Workers who want to retain their unemployment insurance benefits may have to return to work, according to Department of Labor and Workforce Development Commissioner Tamika Ledbetter, unless they can provide good cause as to why they’re unable.
However DOLWD was unable to clarify precisely what constituted “good cause” to remain absent from work.
“Determinations are done on a case by case basis,” DOLWD Deputy Commissioner Cathy Muñoz said in an email. “The Commissioner has encouraged flexibility in determining good cause given the COVID-19 situation. Health and safety will be considered.”
In an opinion piece for the Empire, Department of Labor and Workforce Development Commission Tamika Ledbetter urged Alaska’s small business owners and independent contractors to take advantage of the numerous programs the state is offering to help stabilize the economy during the COVID-19 pandemic.

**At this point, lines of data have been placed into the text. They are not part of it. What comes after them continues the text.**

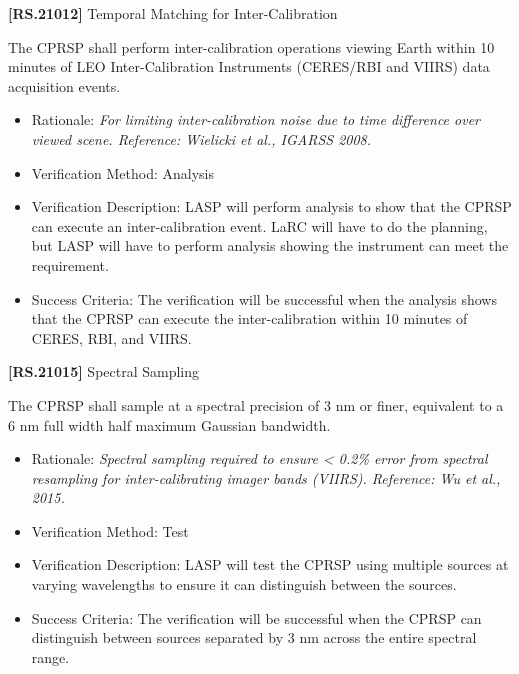 \documentclass[12pt,oneside,oldfontcommands]{memoir}
\begin{document}
\textbf{[RS.21012]} Temporal Matching for Inter-Calibration

The \gls{CPRSP} shall perform inter-calibration operations viewing Earth within 10 minutes of \gls{LEO} Inter-Calibration Instruments (CERES\slash RBI and VIIRS) data acquisition events.

\begin{itemize}
\item{} Rationale: \emph{For limiting inter-calibration noise due to time difference over viewed scene. Reference: Wielicki et al., IGARSS 2008.}

\item{} Verification Method: Analysis

\item{} Verification Description: \gls{LASP} will perform \gls{analysis} to show that the \gls{CPRSP} can execute an inter-calibration event. \gls{LaRC} will have to do the planning, but \gls{LASP} will have to perform \gls{analysis} showing the instrument can meet the requirement.

\item{} Success Criteria: The verification will be successful when the \gls{analysis} shows that the \gls{CPRSP} can execute the inter-calibration within 10 minutes of \gls{CERES}, \gls{RBI}, and \gls{VIIRS}.

\end{itemize}

\textbf{[RS.21015]} Spectral Sampling

The \gls{CPRSP} shall \gls{sample} at a spectral precision of 3 nm or finer, equivalent to a 6 nm full width half maximum Gaussian bandwidth.

\begin{itemize}
\item{} Rationale: \emph{Spectral sampling required to ensure < 0.2\% error from spectral resampling for inter-calibrating imager bands (VIIRS). Reference: Wu et al., 2015.}

\item{} Verification Method: Test

\item{} Verification Description: \gls{LASP} will \gls{test} the \gls{CPRSP} using multiple sources at varying wavelengths to ensure it can distinguish between the sources.

\item{} Success Criteria: The verification will be successful when the \gls{CPRSP} can distinguish between sources separated by 3 nm across the entire spectral range.

\end{itemize}
\end{document}
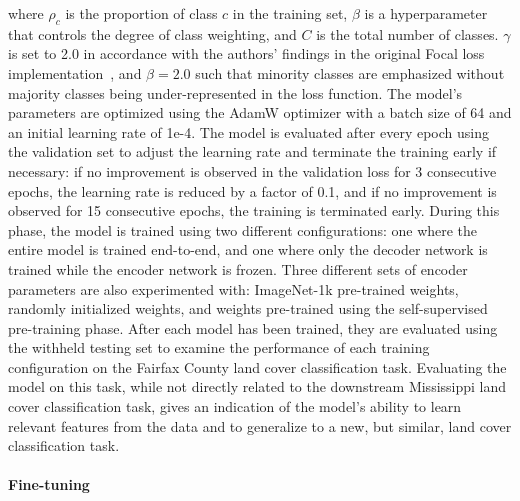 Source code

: where \(\rho_c\) is the proportion of class \(c\) in the training set, \(\beta\) is a hyperparameter that controls the degree of class weighting, and \(C\) is the total number of classes.
\(\gamma\) is set to 2.0 in accordance with the authors' findings in the original Focal loss implementation~\cite{linFocalLossDense2017}, and \(\beta=2.0\) such that minority classes are emphasized without majority classes being under-represented in the loss function.
The model's parameters are optimized using the AdamW optimizer with a batch size of 64 and an initial learning rate of 1e-4.
The model is evaluated after every epoch using the validation set to adjust the learning rate and terminate the training early if necessary: if no improvement is observed in the validation loss for 3 consecutive epochs, the learning rate is reduced by a factor of 0.1, and if no improvement is observed for 15 consecutive epochs, the training is terminated early.
During this phase, the model is trained using two different configurations: one where the entire model is trained end-to-end, and one where only the decoder network is trained while the encoder network is frozen.
Three different sets of encoder parameters are also experimented with: ImageNet-1k pre-trained weights, randomly initialized weights, and weights pre-trained using the self-supervised pre-training phase.
After each model has been trained, they are evaluated using the withheld testing set to examine the performance of each training configuration on the Fairfax County land cover classification task.
Evaluating the model on this task, while not directly related to the downstream Mississippi land cover classification task, gives an indication of the model's ability to learn relevant features from the data and to generalize to a new, but similar, land cover classification task.

\paragraph{Fine-tuning}

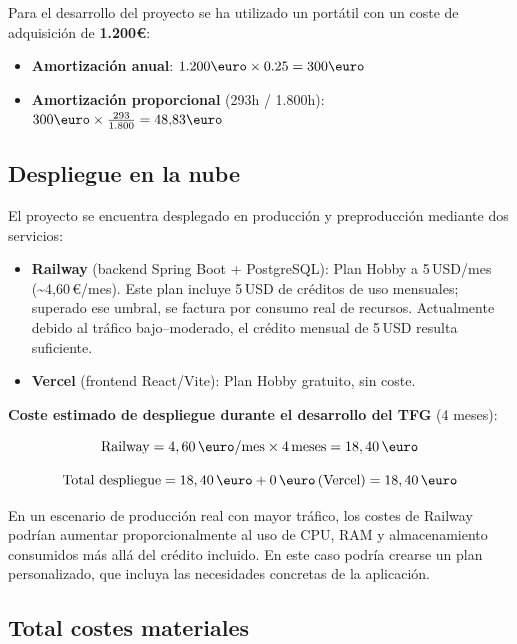 Para el desarrollo del proyecto se ha utilizado un portátil con un coste de adquisición de \textbf{1.200\euro}:

\begin{itemize}
	\item \textbf{Amortización anual}: $1.200\text{\euro} \times 0.25 = 300\text{\euro}$
	\item \textbf{Amortización proporcional} (293h / 1.800h): $300\text{\euro} \times \frac{293}{1.800} = 48{,}83\text{\euro}$
\end{itemize}

\subsection{Despliegue en la nube}

El proyecto se encuentra desplegado en producción y preproducción mediante dos servicios:

\begin{itemize}
	\item \textbf{Railway} (backend Spring Boot + PostgreSQL): Plan Hobby a 5\,USD/mes (\textasciitilde{}4,60\,\euro/mes). Este plan incluye 5\,USD de créditos de uso mensuales; superado ese umbral, se factura por consumo real de recursos. Actualmente debido al tráfico bajo--moderado, el crédito mensual de 5\,USD resulta suficiente.
	\item \textbf{Vercel} (frontend React/Vite): Plan Hobby gratuito, sin coste.
\end{itemize}

\textbf{Coste estimado de despliegue durante el desarrollo del TFG} (4 meses):

\begin{equation}
	\text{Railway} = 4,60\text{\,\euro/mes} \times 4\text{\,meses} = 18,40\text{\,\euro}
\end{equation}

\begin{equation}
	\text{Total despliegue} = 18,40\text{\,\euro} + 0\text{\,\euro\,(Vercel)} = 18,40\text{\,\euro}
\end{equation}

En un escenario de producción real con mayor tráfico, los costes de Railway podrían aumentar proporcionalmente al uso de CPU, RAM y almacenamiento consumidos más allá del crédito incluido. En este caso podría crearse un plan personalizado, que incluya las necesidades concretas de la aplicación.

\subsection{Total costes materiales}


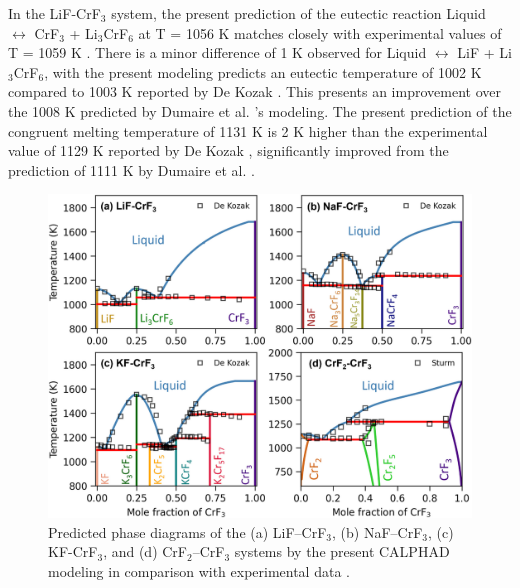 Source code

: In the LiF-CrF$_3$ system, the present prediction of the eutectic reaction Liquid $\leftrightarrow$ CrF$_3$ + Li$_3$CrF$_6$ at T = 1056 K matches closely with experimental values of T = 1059 K \cite{DeKozak1969}. There is a minor difference of 1 K observed for Liquid $\leftrightarrow$ LiF + Li$_3$CrF$_6$, with the present modeling predicts an eutectic temperature of 1002 K compared to 1003 K reported by De Kozak \cite{DeKozak1969}. This presents an improvement over the 1008 K predicted by Dumaire et al. \cite{dumaire2021thermodynamic}’s modeling. The present prediction of the congruent melting temperature of 1131 K is 2 K higher than the experimental value of 1129 K reported by De Kozak \cite{DeKozak1969}, significantly improved from the prediction of 1111 K by Dumaire et al. \cite{dumaire2021thermodynamic}. 

\begin{figure}[H]
    \centering
    \includegraphics[width=0.9\linewidth]{moltensalts/Moltensalts-FLiNaKCr-Phasediagram.jpg}
    \caption{Predicted phase diagrams of the (a) LiF–CrF$_3$, (b) NaF–CrF$_3$, (c) KF-CrF$_3$, and (d) CrF$_2$–CrF$_3$ systems by the present CALPHAD modeling in comparison with experimental data \cite{de1975systeme, DeKozak1969, sturm1962phase}.}
    \label{ms:fig:FLiNaKCr-Phasediagram}
\end{figure}


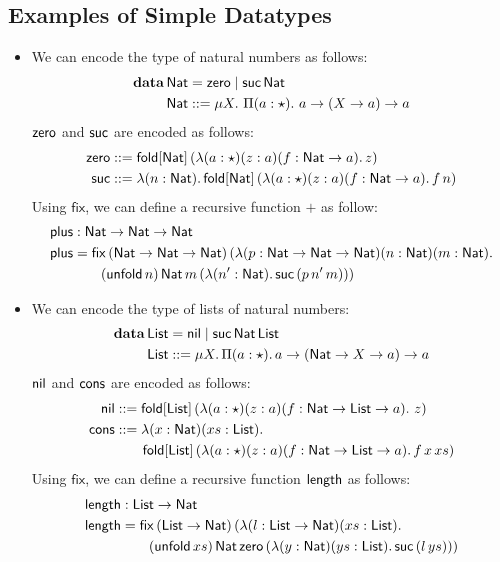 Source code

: \subsection{Examples of Simple Datatypes}

\begin{itemize}

\item We can encode the type of natural numbers as follows:
  \begin{align*}
    \data\,\Nat &= \zero \mid \suc\,\Nat \\
    \Nat &::= \mu X.\ \Pi(a : \star).\ a \rightarrow (X \rightarrow a) \rightarrow a    
  \end{align*}
  $\zero$ and $\suc$ are encoded as follows:
  \begin{align*}
    \zero &::= \fold{\Nat}{(\lambda (a : \star) (z : a) (f : \Nat \rightarrow a).\,z)}\\
    \suc &::= \lambda (n : \Nat).\,\fold{\Nat}{(\lambda (a : \star) (z : a) (f : \Nat \rightarrow a).\,f\,n)}
  \end{align*}
  Using $\mathsf{fix}$, we can define a recursive function $\plus$ as
  follow:
  \begin{align*}
    \plus &:\PlFunc\\
    \plus &=\mathsf{fix}\,(\PlFunc)\,(\lambda(p : \PlFunc)(n : \Nat)(m : \Nat).\\
          &\qquad (\unfold[\Nat]{n})\,\Nat\,m\,(\lambda (n^{\prime} : \Nat).\,\suc\,(p\,n^{\prime}\,m)))
  \end{align*}
\item We can encode the type of lists of natural numbers:
  \begin{align*}
    \data\,\List &= \nil \mid \suc\,\Nat\,\List \\
    \List &::= \mu X.\,\Pi(a : \star).\,a \rightarrow (\Nat \rightarrow X \rightarrow a) \rightarrow a    
  \end{align*}
  $\nil$ and $\cons$ are encoded as follows:
  \begin{align*}
    \nil &::= \fold{\List}{(\lambda (a : \star) (z : a) (f : \Nat \rightarrow \List \rightarrow a).\ z)}\\
    \cons &::= \lambda(x : \Nat)(xs : \List).\\
         &\qquad \fold{\List}{(\lambda(a : \star)(z : a)(f : \Nat\rightarrow \List \rightarrow a).\,f\,x\,xs)}
  \end{align*}
  Using $\mathsf{fix}$, we can define a recursive function $\length$
  as follows:
  \begin{align*}
    \length &: \List \rightarrow \Nat\\
    \length &= \mathsf{fix}\,(\List \rightarrow \Nat)\,(\lambda(l : \List
              \rightarrow \Nat)(xs : \List).\\
            &\qquad (\unfold[\List]{xs})\,\Nat\,\zero\,(\lambda(y : \Nat)(ys : \List).\,\suc\,(l\,ys)))
  \end{align*}
\end{itemize}

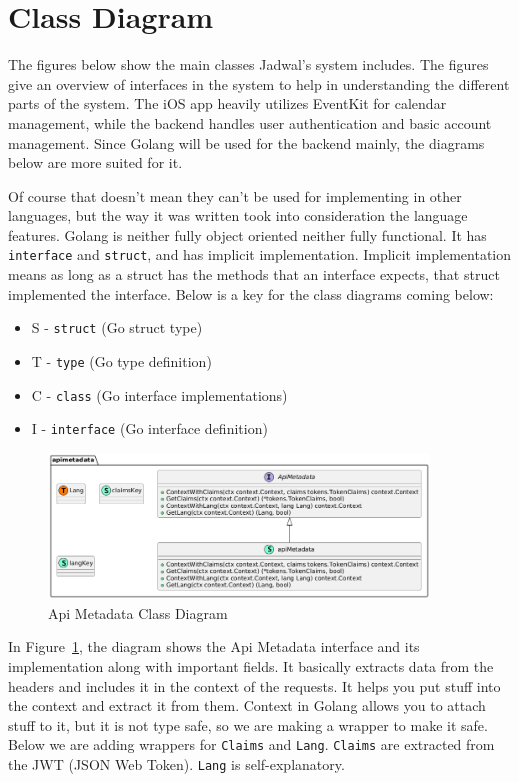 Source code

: \section{Class Diagram}

The figures below show the main classes Jadwal's system includes. The figures give an overview of interfaces in the system to help in understanding the different parts of the system. The iOS app heavily utilizes EventKit for calendar management, while the backend handles user authentication and basic account management.
Since Golang will be used for the backend mainly, the diagrams below are more suited for it.

Of course that doesn't mean they can't be used for implementing in other languages, but the way it was written took into consideration the language features. Golang is neither fully object oriented neither fully functional. It has \texttt{interface} and \texttt{struct}, and has implicit implementation. Implicit implementation means as long as a struct has the methods that an interface expects, that struct implemented the interface. Below is a key for the class diagrams coming below:
\begin{itemize}
    \item S - \texttt{struct} (Go struct type)
    \item T - \texttt{type} (Go type definition)
    \item C - \texttt{class} (Go interface implementations)
    \item I - \texttt{interface} (Go interface definition)
\end{itemize}

\begin{figure}[!h]
    \centering
    \includegraphics[width=0.9\textwidth]{images/docs/diagrams/class/class-diagram/apimetadata.png}
    \caption{Api Metadata Class Diagram}
    \label{fig:api-metadata-class-diagram}
\end{figure}

In Figure~\ref{fig:api-metadata-class-diagram}, the diagram shows the Api Metadata interface and its implementation along with important fields. It basically extracts data from the headers and includes it in the context of the requests. It helps you put stuff into the context and extract it from them. Context in Golang allows you to attach stuff to it, but it is not type safe, so we are making a wrapper to make it safe. Below we are adding wrappers for \texttt{Claims} and \texttt{Lang}. \texttt{Claims} are extracted from the JWT (JSON Web Token). \texttt{Lang} is self-explanatory.



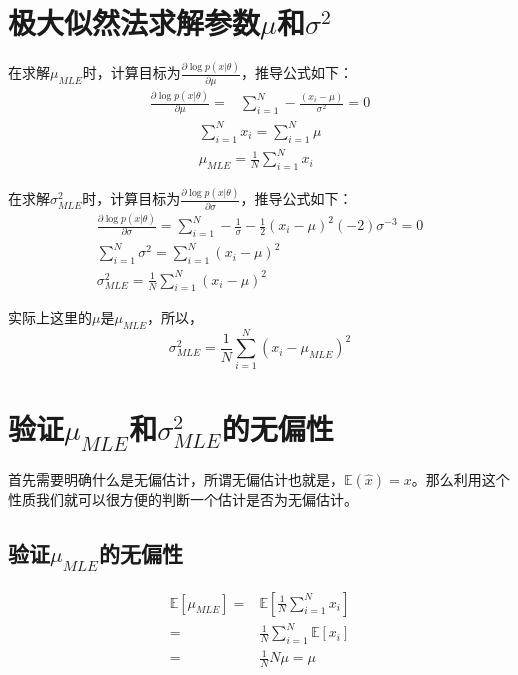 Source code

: \documentclass[a4paper]{article}
\begin{document}
\section{极大似然法求解参数$\mu$和$\sigma^2$}
在求解$\mu_{MLE}$时，计算目标为$\frac{\partial\log p(x|\theta)}{\partial \mu}$，推导公式如下：
\begin{align}
    \frac{\partial\log p(x|\theta)}{\partial \mu} = & \sum_{i=1}^N - \frac{(x_i-\mu)}{\sigma^2} = 0
\end{align}
\begin{gather}
    \sum_{i=1}^N x_i =  \sum_{i=1}^N \mu \\
    \mu_{MLE} =  \frac{1}{N}\sum_{i=1}^N x_i
\end{gather}

在求解$\sigma^2_{MLE}$时，计算目标为$\frac{\partial\log p(x|\theta)}{\partial \sigma}$，推导公式如下：
\begin{gather}
    \frac{\partial\log p(x|\theta)}{\partial \sigma} 
     = \sum_{i=1}^N - \frac{1}{\sigma} - \frac{1}{2}(x_i-\mu)^2(-2)\sigma^{-3} = 0 \\
     \sum_{i=1}^N  \sigma^2 = \sum_{i=1}^N (x_i-\mu)^2 \\
     \sigma^2_{MLE} = \frac{1}{N} \sum_{i=1}^N (x_i-\mu)^2 
\end{gather}

实际上这里的$\mu$是$\mu_{MLE}$，所以，
\begin{equation}
    \sigma^2_{MLE} = \frac{1}{N} \sum_{i=1}^N (x_i-\mu_{MLE})^2 
\end{equation}

\section{验证$\mu_{MLE}$和$\sigma^2_{MLE}$的无偏性}
首先需要明确什么是无偏估计，所谓无偏估计也就是，$\mathbb{E}(\hat{x})=x$。那么利用这个性质我们就可以很方便的判断一个估计是否为无偏估计。
\subsection{验证$\mu_{MLE}$的无偏性}

\begin{equation}
    \begin{split}
        \mathbb{E}[\mu_{MLE}] = & \mathbb{E}[\frac{1}{N} \sum_{i=1}^N x_i] \\
        = & \frac{1}{N} \sum_{i=1}^N \mathbb{E}[  x_i] \\
        = & \frac{1}{N} N \mu = \mu
    \end{split}
\end{equation}
\end{document}
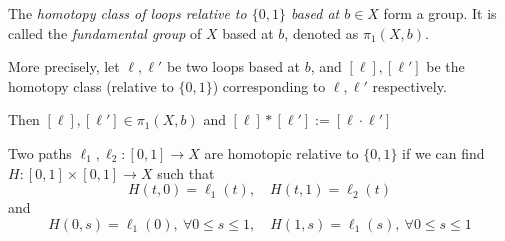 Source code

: \begin{definition}
The \emph{homotopy class of loops relative to $\{0,1\}$ based at $b\in X$} form a group.
It is called the \emph{fundamental group} of $X$ based at $b$, denoted as $\pi_1(X,b)$.

More precisely, 
let $\ell,\ell'$ be two loops based at $b$, and $[\ell],[\ell']$ be the homotopy class (relative to $\{0,1\}$) corresponding to $\ell,\ell'$ respectively.

Then $[\ell],[\ell']\in\pi_1(X,b)$ and $[\ell]*[\ell']:=[\ell\cdot\ell']$
\end{definition}

\begin{remark}
Two paths $\ell_1,\ell_2:[0,1]\to X$ are homotopic relative to $\{0,1\}$ if we can find $H:[0,1]\times[0,1]\to X$ such that
\[
H(t,0)=\ell_1(t),\quad
H(t,1)=\ell_2(t)
\]
and
\[
H(0,s) = \ell_1(0),\ \forall 0\le s\le1,\quad
H(1,s) = \ell_1(s),\ \forall 0\le s\le 1
\]
\end{remark}














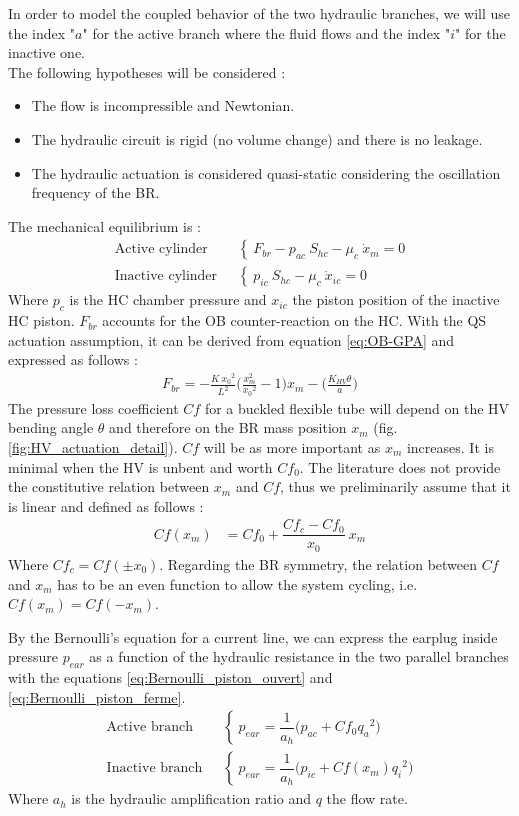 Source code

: \documentclass[3p,twocolumn,preprint]{elsarticle}
\begin{document}
In order to model the coupled behavior of the two hydraulic branches, we will use the index "$a$" for the active branch where the fluid flows and the index "$i$" for the inactive one. \\
The following hypotheses will be considered :
\begin{itemize}
	\item The flow is incompressible and Newtonian.
	\item The hydraulic circuit is rigid (no volume change) and there is no leakage.
	\item The hydraulic actuation is considered quasi-static considering the oscillation frequency of the BR.
\end{itemize}
The mechanical equilibrium is :
\begin{align}
	\text{Active cylinder ~}& \left\{~
	F_{br} - p_{ac}\ S_{hc} - \mu_{c}\ \dot{x}_m = 0
	\right.
	\label{eq:equilibre_dynamique_piston_ouvert}\\
	\text{Inactive cylinder ~}& \left\{~
	p_{ic}\ S_{hc} - \mu_{c}\ \dot{x}_{ic} = 0
	\right.
	\label{eq:equilibre_dynamique_piston_ferme}
\end{align}
Where $p_c$ is the HC chamber pressure and $x_{ic}$ the piston position of the inactive HC piston. $F_{br}$ accounts for the OB counter-reaction on the HC. With the QS actuation assumption, it can be derived from equation \ref{eq:OB-GPA} and expressed as follows : 
\begin{align}
	F_{br} = -\frac{K\ {x_0}^2}{L^2}\biggl(\frac{x_m^2}{{x_0}^2} -1\biggr)x_m - \biggl( \frac{K_{HV}\theta}{a} \biggr)
	\label{eq:F_OB_xxxxxx}
\end{align}
The pressure loss coefficient $Cf$ for a buckled flexible tube will depend on the HV bending angle $\theta$ and therefore on the BR mass position $x_m$ (fig. \ref{fig:HV_actuation_detail}). $Cf$ will be as more important as $x_m$ increases. It is minimal when the HV is unbent and worth $Cf_0$. The literature does not provide the constitutive relation between $x_m$ and $Cf$, thus we preliminarily assume that it is linear and defined as follows :
\begin{align}
Cf(x_m) & = Cf_0 + \dfrac{Cf_c - Cf_0}{x_0}\ x_m 
\label{eq:Cf(x_m)_linear}
\end{align}
Where $Cf_c=Cf(\pm x_0)$. Regarding the BR symmetry, the relation between $Cf$ and $x_m$ has to be an even function to allow the system cycling, i.e. $Cf(x_m) = Cf(-x_m)$.

By the Bernoulli's equation for a current line, we can express the earplug inside pressure $p_{ear}$ as a function of the hydraulic resistance in the two parallel branches with the equations \ref{eq:Bernoulli_piston_ouvert} and \ref{eq:Bernoulli_piston_ferme}.
\begin{align}
	\text{Active branch ~}& \left\{~
	p_{ear} = \dfrac{1}{a_h}\biggl(p_{ac} + Cf_0 {q_a}^2 \biggr)
	\right.
	\label{eq:Bernoulli_piston_ouvert}\\
	\text{Inactive branch ~}& \left\{~
	p_{ear} = \dfrac{1}{a_h}\biggl(p_{ic} + Cf(x_m) {q_i}^2 \biggr)
	\right.
	\label{eq:Bernoulli_piston_ferme}
\end{align}
Where $a_h$ is the hydraulic amplification ratio and $q$ the flow rate.
\end{document}
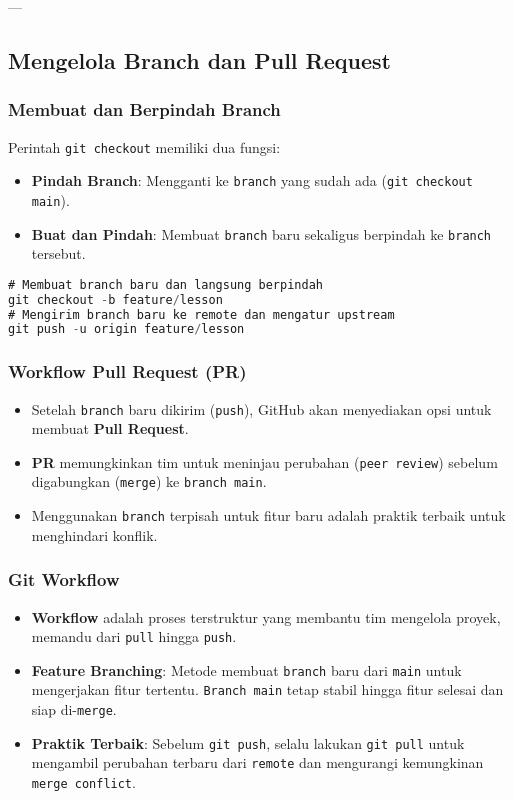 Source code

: \documentclass{article}
\begin{document}
---

\subsection{Mengelola Branch dan Pull Request}

\subsubsection{Membuat dan Berpindah Branch}
Perintah \texttt{git checkout} memiliki dua fungsi:
\begin{itemize}
    \item \textbf{Pindah Branch}: Mengganti ke \texttt{branch} yang sudah ada (\texttt{git checkout main}).
    \item \textbf{Buat dan Pindah}: Membuat \texttt{branch} baru sekaligus berpindah ke \texttt{branch} tersebut.
\end{itemize}

\begin{lstlisting}[language=SQL, caption={Membuat Branch dan Berpindah}, captionpos=b]
# Membuat branch baru dan langsung berpindah
git checkout -b feature/lesson 
# Mengirim branch baru ke remote dan mengatur upstream
git push -u origin feature/lesson
\end{lstlisting}

\subsubsection{Workflow Pull Request (PR)}
\begin{itemize}
    \item Setelah \texttt{branch} baru dikirim (\texttt{push}), GitHub akan menyediakan opsi untuk membuat \textbf{Pull Request}.
    \item \textbf{PR} memungkinkan tim untuk meninjau perubahan (\texttt{peer review}) sebelum digabungkan (\texttt{merge}) ke \texttt{branch main}.
    \item Menggunakan \texttt{branch} terpisah untuk fitur baru adalah praktik terbaik untuk menghindari konflik.
\end{itemize}

\subsubsection{Git Workflow}
\begin{itemize}
    \item \textbf{Workflow} adalah proses terstruktur yang membantu tim mengelola proyek, memandu dari \texttt{pull} hingga \texttt{push}.
    \item \textbf{Feature Branching}: Metode membuat \texttt{branch} baru dari \texttt{main} untuk mengerjakan fitur tertentu. \texttt{Branch main} tetap stabil hingga fitur selesai dan siap di-\texttt{merge}.
    \item \textbf{Praktik Terbaik}: Sebelum \texttt{git push}, selalu lakukan \texttt{git pull} untuk mengambil perubahan terbaru dari \texttt{remote} dan mengurangi kemungkinan \texttt{merge conflict}.
\end{itemize}
\end{document}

The letter also said certain employees may have to return to work if they wanted to remain eligible for unemployment insurance, or UI.
“In the absence of good cause, employees refusing to go back to work will be ineligible for unemployment insurance benefits,” Ledbetter wrote in the piece.
This was being done in response to numerous inquiries from employers, “concerned about getting employees back to work given the financial resources of the combined federal/state program,” Ledbetter wrote.
Many businesses remain closed, and according to Juneau Economic Development Council Executive Director Brian Holst, no Juneau business owners have reported having that problem.
“That’s not what we’ve been hearing,” Holst said adding that most business owners he’s spoken to have mostly mentioned seeking financial assistance.
“Federal law requires that recipients of UI be available for full-time work. When an employer calls an employee back to work, and the employee refuses, in the absence of good cause, the individual will no longer be eligible for UI benefits,” Muñoz wrote.
Employers were encouraged to report potential violators to the state’s UI fraud-detection unit. Penalties for UI fraud include 50% of the benefits paid during the period in question, plus a denial of benefits of between six to 52 weeks in future benefit eligibility depending on the severity of the fraudulent activity, according to Muñoz.